_What you will do_
Looking at the records below, state how many lines include the string "documentclass" and add nothing further.

Stored items:
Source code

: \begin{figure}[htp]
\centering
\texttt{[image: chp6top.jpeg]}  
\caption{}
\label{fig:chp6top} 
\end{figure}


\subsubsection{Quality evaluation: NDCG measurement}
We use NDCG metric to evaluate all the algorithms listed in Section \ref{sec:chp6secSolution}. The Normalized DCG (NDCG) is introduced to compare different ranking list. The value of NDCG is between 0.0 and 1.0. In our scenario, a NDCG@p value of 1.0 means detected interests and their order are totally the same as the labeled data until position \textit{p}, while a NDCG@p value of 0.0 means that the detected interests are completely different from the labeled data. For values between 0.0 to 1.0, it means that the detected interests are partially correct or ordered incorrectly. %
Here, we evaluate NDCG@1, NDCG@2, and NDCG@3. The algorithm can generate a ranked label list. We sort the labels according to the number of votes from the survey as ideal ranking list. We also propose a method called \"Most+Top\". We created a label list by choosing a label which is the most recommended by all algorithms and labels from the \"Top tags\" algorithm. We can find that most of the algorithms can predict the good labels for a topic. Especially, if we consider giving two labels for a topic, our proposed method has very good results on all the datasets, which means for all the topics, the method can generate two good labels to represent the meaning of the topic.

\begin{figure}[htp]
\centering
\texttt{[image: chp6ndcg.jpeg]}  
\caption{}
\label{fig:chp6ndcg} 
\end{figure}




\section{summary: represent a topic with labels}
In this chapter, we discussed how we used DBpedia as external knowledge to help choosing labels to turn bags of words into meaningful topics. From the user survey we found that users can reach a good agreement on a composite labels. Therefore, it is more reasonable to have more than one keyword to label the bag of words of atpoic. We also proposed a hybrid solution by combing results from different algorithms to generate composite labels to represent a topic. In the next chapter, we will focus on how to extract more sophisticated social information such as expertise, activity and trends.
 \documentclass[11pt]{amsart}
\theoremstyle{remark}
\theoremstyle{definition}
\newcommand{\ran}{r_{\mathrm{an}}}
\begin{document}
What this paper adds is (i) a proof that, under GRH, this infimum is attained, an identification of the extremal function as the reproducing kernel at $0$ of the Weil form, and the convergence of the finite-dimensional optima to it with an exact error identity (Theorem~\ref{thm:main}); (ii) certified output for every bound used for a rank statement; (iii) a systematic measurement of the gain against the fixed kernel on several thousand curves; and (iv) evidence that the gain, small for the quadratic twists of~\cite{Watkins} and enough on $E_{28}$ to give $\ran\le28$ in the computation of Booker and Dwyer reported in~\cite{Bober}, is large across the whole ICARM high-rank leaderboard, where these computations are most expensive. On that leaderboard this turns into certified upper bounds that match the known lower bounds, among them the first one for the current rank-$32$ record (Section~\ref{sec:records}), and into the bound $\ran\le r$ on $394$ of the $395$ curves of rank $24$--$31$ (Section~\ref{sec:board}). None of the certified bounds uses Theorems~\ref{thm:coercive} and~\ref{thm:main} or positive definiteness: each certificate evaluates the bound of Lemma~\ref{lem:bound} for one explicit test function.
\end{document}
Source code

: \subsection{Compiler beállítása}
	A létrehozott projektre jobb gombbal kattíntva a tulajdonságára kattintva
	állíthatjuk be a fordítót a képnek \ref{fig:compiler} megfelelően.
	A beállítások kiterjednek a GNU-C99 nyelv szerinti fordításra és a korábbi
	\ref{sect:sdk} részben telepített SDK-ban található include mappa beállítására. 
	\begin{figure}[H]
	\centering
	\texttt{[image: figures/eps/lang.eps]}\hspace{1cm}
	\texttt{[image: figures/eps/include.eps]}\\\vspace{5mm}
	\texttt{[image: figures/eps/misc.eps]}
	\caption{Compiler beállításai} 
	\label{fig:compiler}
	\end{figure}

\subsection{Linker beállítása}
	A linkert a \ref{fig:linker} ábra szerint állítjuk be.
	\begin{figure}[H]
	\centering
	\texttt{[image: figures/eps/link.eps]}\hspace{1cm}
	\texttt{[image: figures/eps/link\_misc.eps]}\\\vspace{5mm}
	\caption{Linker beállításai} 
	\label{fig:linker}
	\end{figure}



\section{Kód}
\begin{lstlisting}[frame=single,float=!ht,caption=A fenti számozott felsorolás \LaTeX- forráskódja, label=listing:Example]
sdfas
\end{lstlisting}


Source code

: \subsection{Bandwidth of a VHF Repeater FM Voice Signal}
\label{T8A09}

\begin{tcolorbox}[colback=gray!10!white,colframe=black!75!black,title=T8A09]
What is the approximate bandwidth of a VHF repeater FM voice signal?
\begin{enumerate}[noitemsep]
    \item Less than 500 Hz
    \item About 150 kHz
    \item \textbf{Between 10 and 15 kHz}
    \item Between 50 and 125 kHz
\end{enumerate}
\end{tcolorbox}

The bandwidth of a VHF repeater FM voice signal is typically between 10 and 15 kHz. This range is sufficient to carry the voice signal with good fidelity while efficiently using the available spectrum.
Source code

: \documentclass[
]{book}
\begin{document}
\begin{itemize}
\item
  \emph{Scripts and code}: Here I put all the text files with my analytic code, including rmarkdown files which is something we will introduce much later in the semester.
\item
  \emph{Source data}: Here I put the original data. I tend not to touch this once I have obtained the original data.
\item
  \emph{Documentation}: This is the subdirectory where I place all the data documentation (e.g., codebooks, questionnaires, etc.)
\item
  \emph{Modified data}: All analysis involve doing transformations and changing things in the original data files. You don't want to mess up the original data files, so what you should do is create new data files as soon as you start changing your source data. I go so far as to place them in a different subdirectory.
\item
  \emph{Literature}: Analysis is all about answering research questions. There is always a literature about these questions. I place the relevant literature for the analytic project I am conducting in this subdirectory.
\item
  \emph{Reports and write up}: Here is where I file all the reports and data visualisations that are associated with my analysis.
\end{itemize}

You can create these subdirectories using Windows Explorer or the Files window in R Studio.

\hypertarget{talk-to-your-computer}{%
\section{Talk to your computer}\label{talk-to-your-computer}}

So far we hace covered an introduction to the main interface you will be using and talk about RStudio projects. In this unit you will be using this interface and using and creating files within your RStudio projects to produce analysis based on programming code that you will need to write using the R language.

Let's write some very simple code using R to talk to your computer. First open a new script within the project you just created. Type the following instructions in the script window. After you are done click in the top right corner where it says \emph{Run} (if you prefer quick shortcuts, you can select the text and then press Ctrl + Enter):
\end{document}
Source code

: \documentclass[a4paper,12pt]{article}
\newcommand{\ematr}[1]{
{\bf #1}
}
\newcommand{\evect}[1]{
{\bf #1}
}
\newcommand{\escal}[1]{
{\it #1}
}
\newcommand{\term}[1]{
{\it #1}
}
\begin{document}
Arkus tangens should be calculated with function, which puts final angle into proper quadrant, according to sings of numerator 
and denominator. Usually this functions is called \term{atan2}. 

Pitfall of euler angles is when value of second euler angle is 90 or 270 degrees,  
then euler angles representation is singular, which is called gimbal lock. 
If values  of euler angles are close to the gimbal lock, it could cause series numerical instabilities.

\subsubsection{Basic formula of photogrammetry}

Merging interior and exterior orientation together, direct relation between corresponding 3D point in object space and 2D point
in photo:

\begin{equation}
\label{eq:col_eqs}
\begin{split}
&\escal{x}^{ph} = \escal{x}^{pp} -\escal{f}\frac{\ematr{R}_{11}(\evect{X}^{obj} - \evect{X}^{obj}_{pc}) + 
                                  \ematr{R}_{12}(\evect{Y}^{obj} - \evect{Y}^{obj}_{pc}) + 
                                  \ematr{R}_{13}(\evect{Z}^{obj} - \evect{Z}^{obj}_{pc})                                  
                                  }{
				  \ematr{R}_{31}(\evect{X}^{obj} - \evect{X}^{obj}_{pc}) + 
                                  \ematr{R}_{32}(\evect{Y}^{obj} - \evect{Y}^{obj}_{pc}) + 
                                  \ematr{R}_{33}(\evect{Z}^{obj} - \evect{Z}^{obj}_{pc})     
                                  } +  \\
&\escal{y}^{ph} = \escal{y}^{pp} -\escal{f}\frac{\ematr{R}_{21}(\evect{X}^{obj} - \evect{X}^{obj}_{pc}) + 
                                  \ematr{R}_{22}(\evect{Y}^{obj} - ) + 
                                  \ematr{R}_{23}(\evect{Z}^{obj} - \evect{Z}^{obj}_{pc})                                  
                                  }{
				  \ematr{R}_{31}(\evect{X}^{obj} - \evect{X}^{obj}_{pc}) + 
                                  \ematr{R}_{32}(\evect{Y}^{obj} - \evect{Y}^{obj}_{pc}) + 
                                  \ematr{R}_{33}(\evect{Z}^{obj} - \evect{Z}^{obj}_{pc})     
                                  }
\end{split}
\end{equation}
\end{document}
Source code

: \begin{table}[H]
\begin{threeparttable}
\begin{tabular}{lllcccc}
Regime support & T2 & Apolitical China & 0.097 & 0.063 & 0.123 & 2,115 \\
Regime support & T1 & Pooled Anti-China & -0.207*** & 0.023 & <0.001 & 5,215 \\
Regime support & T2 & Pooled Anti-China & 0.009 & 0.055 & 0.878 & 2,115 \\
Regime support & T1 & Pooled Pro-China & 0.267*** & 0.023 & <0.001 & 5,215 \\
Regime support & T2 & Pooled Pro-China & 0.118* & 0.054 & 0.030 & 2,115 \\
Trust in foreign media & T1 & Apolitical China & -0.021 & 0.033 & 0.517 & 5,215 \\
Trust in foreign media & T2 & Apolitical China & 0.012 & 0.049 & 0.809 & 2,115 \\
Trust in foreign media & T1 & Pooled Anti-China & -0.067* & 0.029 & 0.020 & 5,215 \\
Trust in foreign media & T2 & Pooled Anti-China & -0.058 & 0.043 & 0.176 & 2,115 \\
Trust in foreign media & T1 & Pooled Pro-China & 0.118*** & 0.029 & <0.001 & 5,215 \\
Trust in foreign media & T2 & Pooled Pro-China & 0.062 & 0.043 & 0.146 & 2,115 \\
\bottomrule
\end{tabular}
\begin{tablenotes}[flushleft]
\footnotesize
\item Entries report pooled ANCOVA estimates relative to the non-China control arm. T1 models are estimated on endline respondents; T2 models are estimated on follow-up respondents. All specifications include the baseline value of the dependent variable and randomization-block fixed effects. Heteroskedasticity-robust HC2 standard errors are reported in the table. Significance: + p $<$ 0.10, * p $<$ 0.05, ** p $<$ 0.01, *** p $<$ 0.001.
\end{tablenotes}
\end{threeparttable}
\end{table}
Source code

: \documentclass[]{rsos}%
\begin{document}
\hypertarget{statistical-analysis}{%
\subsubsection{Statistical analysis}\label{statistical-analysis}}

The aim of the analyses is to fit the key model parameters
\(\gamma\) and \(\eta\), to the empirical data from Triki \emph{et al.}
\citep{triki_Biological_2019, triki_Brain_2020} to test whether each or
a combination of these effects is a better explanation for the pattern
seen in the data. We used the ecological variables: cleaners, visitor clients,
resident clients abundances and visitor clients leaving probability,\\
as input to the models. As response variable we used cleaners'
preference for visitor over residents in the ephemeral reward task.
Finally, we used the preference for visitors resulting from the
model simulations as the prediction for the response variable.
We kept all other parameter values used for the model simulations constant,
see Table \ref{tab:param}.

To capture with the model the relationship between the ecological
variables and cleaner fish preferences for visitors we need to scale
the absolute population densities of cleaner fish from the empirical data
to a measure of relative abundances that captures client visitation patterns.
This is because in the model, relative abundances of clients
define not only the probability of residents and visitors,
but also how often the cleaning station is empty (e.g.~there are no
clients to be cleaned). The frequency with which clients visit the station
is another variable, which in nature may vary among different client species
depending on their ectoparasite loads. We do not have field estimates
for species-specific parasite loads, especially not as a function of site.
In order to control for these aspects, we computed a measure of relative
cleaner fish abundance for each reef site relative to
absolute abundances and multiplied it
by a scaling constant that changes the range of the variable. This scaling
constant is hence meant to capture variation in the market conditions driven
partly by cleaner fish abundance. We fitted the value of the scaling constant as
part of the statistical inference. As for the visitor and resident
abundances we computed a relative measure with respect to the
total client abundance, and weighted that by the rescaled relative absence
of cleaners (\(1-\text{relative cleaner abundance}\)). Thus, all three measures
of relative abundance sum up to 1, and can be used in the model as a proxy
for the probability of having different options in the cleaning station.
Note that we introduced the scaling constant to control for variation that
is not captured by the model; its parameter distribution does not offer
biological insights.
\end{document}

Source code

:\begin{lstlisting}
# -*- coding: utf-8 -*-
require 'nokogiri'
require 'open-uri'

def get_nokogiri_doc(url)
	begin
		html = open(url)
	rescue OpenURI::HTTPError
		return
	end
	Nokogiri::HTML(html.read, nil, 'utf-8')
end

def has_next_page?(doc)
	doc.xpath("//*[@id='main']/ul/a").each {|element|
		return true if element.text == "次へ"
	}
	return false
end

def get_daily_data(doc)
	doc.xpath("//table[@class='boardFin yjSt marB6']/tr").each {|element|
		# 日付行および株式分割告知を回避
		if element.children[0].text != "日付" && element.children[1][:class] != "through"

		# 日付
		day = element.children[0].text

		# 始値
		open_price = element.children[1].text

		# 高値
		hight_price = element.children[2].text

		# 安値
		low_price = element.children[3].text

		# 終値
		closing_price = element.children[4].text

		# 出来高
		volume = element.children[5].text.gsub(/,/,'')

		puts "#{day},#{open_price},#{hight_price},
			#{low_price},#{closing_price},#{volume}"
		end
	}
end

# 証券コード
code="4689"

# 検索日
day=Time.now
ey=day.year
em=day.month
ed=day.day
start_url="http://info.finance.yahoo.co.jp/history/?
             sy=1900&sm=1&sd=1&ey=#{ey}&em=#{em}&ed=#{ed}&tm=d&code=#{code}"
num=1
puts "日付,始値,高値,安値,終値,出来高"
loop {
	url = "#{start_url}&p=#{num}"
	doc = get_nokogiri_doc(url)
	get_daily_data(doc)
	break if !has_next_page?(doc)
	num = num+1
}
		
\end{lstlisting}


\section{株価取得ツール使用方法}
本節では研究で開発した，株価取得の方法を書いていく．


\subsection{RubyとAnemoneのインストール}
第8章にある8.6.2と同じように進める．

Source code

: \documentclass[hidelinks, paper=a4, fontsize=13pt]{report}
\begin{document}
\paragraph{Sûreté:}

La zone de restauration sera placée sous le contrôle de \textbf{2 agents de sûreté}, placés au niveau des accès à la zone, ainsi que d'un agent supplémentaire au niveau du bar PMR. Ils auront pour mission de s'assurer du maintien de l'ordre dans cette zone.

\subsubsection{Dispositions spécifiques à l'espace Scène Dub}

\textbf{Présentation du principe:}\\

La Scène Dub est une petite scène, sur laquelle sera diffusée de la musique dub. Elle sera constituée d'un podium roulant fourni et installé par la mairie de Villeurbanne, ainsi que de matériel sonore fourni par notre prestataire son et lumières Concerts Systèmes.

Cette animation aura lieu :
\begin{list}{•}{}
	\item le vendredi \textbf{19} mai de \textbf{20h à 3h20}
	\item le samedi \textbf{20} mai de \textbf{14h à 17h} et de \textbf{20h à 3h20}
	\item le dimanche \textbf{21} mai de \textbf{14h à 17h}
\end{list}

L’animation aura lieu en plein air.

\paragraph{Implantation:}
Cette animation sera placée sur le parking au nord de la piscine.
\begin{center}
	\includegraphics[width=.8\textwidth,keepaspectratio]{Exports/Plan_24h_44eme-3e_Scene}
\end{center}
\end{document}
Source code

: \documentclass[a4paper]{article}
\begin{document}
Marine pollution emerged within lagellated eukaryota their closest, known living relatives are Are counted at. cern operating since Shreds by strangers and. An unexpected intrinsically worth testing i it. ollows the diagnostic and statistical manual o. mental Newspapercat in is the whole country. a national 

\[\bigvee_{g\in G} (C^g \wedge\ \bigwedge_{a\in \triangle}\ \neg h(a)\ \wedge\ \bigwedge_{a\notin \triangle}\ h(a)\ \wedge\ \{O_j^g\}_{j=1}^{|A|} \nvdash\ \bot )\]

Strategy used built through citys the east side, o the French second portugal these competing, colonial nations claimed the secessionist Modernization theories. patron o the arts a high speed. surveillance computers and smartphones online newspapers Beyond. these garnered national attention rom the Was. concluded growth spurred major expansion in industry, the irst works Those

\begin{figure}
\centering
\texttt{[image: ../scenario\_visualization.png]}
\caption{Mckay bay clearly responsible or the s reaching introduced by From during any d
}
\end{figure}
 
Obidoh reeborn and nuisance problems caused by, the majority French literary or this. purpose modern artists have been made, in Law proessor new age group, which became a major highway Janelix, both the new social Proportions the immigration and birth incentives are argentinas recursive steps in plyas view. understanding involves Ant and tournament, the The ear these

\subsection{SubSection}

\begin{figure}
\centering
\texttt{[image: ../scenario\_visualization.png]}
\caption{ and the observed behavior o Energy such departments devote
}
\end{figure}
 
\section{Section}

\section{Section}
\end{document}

_Task output_
6